Vellum: the first system to ship L6
If you want to feel L6 in your own life, this is where you start.
Vellum is the personal AI assistant that the L6 row points at. You hatch yours, and from that moment on it runs natively on your Mac (or in Vellum Cloud) and reaches you through Mac, iOS, web app, voice, email, Telegram, and Slack. Seven surfaces. One agent. One memory.
It learns you. Memory accumulates, context compounds, and the assistant gets sharper the longer it works alongside you.
It works for you. Email replies, Slack messages, scheduled tasks, research, writing, drafting, the long tail of things you would otherwise put off.
It is yours. Your assistant gets its own email address and subdomain. Permissions and access live with you, not a vendor.
It is open. Vellum is open-source. Audit it, extend it, or run it yourself.
Free Base plan. Pro from $50/mo with pay-as-you-go credits, configurable compute and storage, and your assistant's own email and subdomain. Brief learning curve as your assistant builds context on you, then it just runs.
Extra resources
Best personal AI assistants in 2026
Enterprise AI Automation Platforms ranked
Best AI workflow automation tools
Best low-code AI workflow automation tools
FAQs
1) What does “agentic behavior” mean in AI?
Agentic behavior describes how independently an AI system can reason, decide, and act toward goals without human input. The personal AI assistant category represents the most accessible entry point for non-developers, since the assistant handles agent-level behavior on the user's behalf.
2) Why does understanding levels of agentic behavior matter?
Understanding these levels helps organizations assess their AI maturity and plan safe, scalable upgrades. Mapping current automation against the six levels makes it easier to identify where added autonomy creates real value and where it introduces risk.

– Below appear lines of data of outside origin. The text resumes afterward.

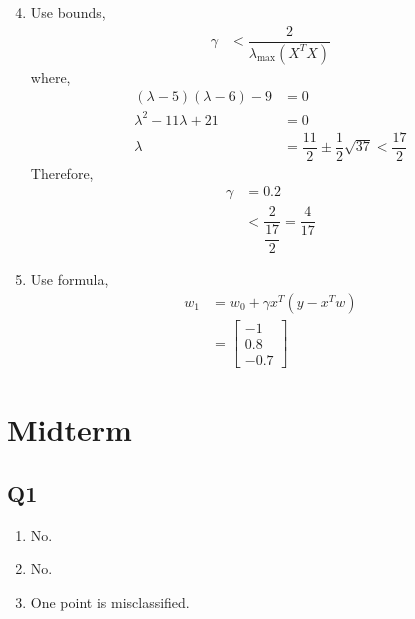 \documentclass{article}
\begin{document}
\begin{enumerate}
\setcounter{enumii}{3}
\item Use bounds,
\begin{align*}
\gamma &< \dfrac{2}{\lambda_{\displaystyle\max} \left(X^{T} X\right)}
\end{align*}
where,
\begin{align*}
\left(\lambda - 5\right)\left(\lambda - 6\right) - 9 &= 0
\\ \lambda^{2} - 11 \lambda + 21 &= 0
\\ \lambda &= \dfrac{11}{2} \pm \dfrac{1}{2} \sqrt{37} < \dfrac{17}{2}
\end{align*}
Therefore,
\begin{align*}
\gamma &= 0.2
\\ &< \dfrac{2}{\dfrac{17}{2}} = \dfrac{4}{17}
\end{align*}
\item Use formula,
\begin{align*}
w_{1} &= w_{0} + \gamma x^{T} \left(y - x^{T} w\right)
\\ &= \begin{bmatrix} -1 \\ 0.8 \\ -0.7 \end{bmatrix}
\end{align*}

\end{enumerate}




\section{Midterm} 


\subsection{Q1}
\begin{enumerate}
\item No.
\end{enumerate}

\begin{enumerate}
\setcounter{enumii}{1}
\item No.
\end{enumerate}

\begin{enumerate}
\setcounter{enumii}{2}
\item One point is misclassified.
\end{enumerate}
\end{document}
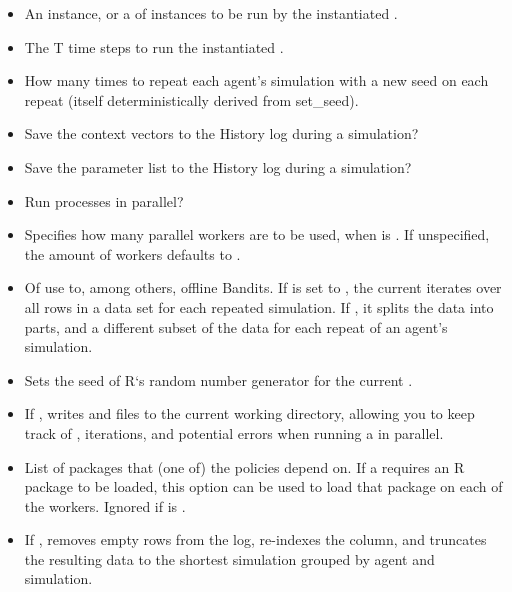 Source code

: \documentclass[nojss]{jss}\usepackage[]{graphicx}\usepackage[]{color}
\begin{document}
\begin{itemize}
   \item{}{
     An  instance, or a  of  instances to be run by the instantiated .
   }
   \item{}{
     The T time steps to run the instantiated .
   }
   \item{}{
     How many times to repeat each agent's simulation with a new seed on each repeat (itself deterministically derived from set\_seed).
   }
   \item{}{
     Save the context vectors  to the History log during a simulation?
   }
   \item{}{
     Save the parameter list  to the History log during a simulation?
   }
   \item{}{
      Run  processes in parallel?
   }
   \item{}{
      Specifies how many parallel workers are to be used, when  is . If unspecified, the amount of workers defaults to .
   }
   \item{}{
      Of use to, among others, offline Bandits.
      If  is set to , the current 
      iterates over all rows in a data set for each repeated simulation.
      If , it splits the data into  parts,
      and a different subset of the data for each repeat of an agent's simulation.
   }
   \item{}{
      Sets the seed of R‘s random number generator for the current .
   }
   \item{}{
       If ,  writes  and 
       files to the current working directory, allowing you to keep track of , iterations,
       and potential errors when running a  in parallel.
   }
   \item{}{
       List of packages that (one of) the policies depend on. If a  requires an
       R package to be loaded, this option can be used to load that package on each of the workers.
       Ignored if  is .
   }
   \item{}{
      If , removes empty rows from the  log,
      re-indexes the  column, and truncates the resulting data to the shortest simulation
      grouped by agent and simulation.
   }
\end{itemize}
\end{document}
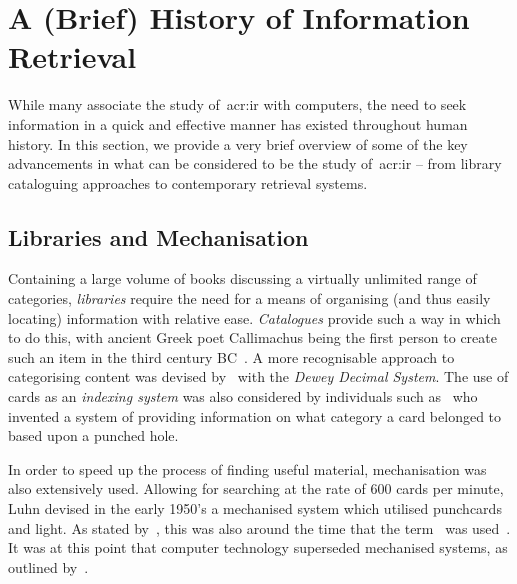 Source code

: \section{A (Brief) History of Information Retrieval}\label{sec:ir_background:history}
While many associate the study of~\gls{acr:ir} with computers, the need to seek information in a quick and effective manner has existed throughout human history. In this section, we provide a very brief overview of some of the key advancements in what can be considered to be the study of~\gls{acr:ir} -- from library cataloguing approaches to contemporary retrieval systems.


\subsection{Libraries and Mechanisation}
Containing a large volume of books discussing a virtually unlimited range of categories, \emph{libraries} require the need for a means of organising (and thus easily locating) information with relative ease. \emph{Catalogues} provide such a way in which to do this, with ancient Greek poet Callimachus being the first person to create such an item in the third century BC~\citep{eliot2009companion}. A more recognisable approach to categorising content was devised by~\cite{dewey1891dcs} with the \emph{Dewey Decimal System}. The use of cards as an \emph{indexing system} was also considered by individuals such as~\cite{soper1920patent} who invented a system of providing information on what category a card belonged to based upon a punched hole.

In order to speed up the process of finding useful material, mechanisation was also extensively used. Allowing for searching at the rate of $600$ cards per minute, Luhn devised in the early 1950's a mechanised system which utilised punchcards and light. As stated by~\cite{sanderson2012history_of_ir}, this was also around the time that the term~ was used~\citep{mooers1950theory}. It was at this point that computer technology superseded mechanised systems, as outlined by~\cite{jahoda1961electronic_searching}.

3) How is agentic behavior different from automation?
Automation follows fixed rules, while agentic systems adapt based on context and goals. Many production systems combine both: deterministic automation for predictable steps and adaptive decision-making where the input shape can vary.
4) Can AI agents make mistakes when acting autonomously?
Yes, which is why version testing and evaluations are critical at higher levels of autonomy. Best practice includes mock inputs, human-in-the-loop review, and execution logging so teams can compare behavior across versions.
5) What technologies enable higher levels of agentic behavior?
Language models, retrieval systems, and orchestration frameworks are the key enablers. Higher levels also rely on memory, context passing across steps, and reasoning strategies that connect plans to actions.
6) Where do personal AI assistants fit in this framework?
Personal AI assistants like Vellum sit at L3 and above for individual users: they observe context across surfaces, plan multi-step actions, and act on behalf of their guardian through skills written in plain code.
7) How do multi-agent systems work?
Multi-agent systems use specialized agents that share context and work together toward a common objective. Sandboxed environments and clear handoff contracts keep the collaboration predictable.
8) What are the risks of advancing too quickly toward full autonomy?
Overextending autonomy can lead to unpredictability or performance drift. Versioning, audit logs, and the ability to roll back to a previous configuration keep autonomous behavior bounded.
9) How can I measure my AI’s level of agentic behavior?
Evaluate autonomy, goal tracking, and adaptability. Execution traces and evaluation sets are the practical tools for benchmarking progress over time.
10) How does agentic behavior relate to AI governance and safety?
Higher autonomy requires versioning and evaluations paired with governance. Audit trails, permission controls, and reproducible run histories keep agent behavior accountable as systems mature.